Records excerpted from a collection:
Segment Open

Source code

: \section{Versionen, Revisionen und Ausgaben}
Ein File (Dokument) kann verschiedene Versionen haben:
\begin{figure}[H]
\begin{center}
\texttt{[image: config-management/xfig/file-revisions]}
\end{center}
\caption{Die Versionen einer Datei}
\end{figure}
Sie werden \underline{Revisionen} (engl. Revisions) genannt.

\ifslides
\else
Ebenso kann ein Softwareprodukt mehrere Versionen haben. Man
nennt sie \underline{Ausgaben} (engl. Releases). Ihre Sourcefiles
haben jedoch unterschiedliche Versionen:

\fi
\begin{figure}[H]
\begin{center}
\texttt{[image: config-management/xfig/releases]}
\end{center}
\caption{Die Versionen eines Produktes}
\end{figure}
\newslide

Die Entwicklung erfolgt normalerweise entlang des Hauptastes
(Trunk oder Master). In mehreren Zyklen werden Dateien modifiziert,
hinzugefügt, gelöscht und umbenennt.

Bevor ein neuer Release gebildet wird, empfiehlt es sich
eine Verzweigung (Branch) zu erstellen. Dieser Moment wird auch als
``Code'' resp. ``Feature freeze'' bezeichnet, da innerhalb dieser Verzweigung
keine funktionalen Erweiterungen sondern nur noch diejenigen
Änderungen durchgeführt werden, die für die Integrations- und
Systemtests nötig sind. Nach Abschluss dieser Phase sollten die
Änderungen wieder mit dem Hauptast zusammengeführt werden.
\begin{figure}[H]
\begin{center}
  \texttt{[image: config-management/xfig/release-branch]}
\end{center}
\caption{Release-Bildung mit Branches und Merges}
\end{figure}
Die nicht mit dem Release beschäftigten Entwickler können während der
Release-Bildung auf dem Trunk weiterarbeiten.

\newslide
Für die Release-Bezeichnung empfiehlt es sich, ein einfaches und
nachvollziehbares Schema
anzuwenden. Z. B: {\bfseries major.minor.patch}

Segment Closed

# Task to carry out
Return, exactly, the lines from the first line of the records above to the line containing "Bevor ein neuer", both included.

# Response area
Source code

: \section{Versionen, Revisionen und Ausgaben}
Ein File (Dokument) kann verschiedene Versionen haben:
\begin{figure}[H]
\begin{center}
\texttt{[image: config-management/xfig/file-revisions]}
\end{center}
\caption{Die Versionen einer Datei}
\end{figure}
Sie werden \underline{Revisionen} (engl. Revisions) genannt.

\ifslides
\else
Ebenso kann ein Softwareprodukt mehrere Versionen haben. Man
nennt sie \underline{Ausgaben} (engl. Releases). Ihre Sourcefiles
haben jedoch unterschiedliche Versionen:

\fi
\begin{figure}[H]
\begin{center}
\texttt{[image: config-management/xfig/releases]}
\end{center}
\caption{Die Versionen eines Produktes}
\end{figure}
\newslide

Die Entwicklung erfolgt normalerweise entlang des Hauptastes
(Trunk oder Master). In mehreren Zyklen werden Dateien modifiziert,
hinzugefügt, gelöscht und umbenennt.

Bevor ein neuer Release gebildet wird, empfiehlt es sich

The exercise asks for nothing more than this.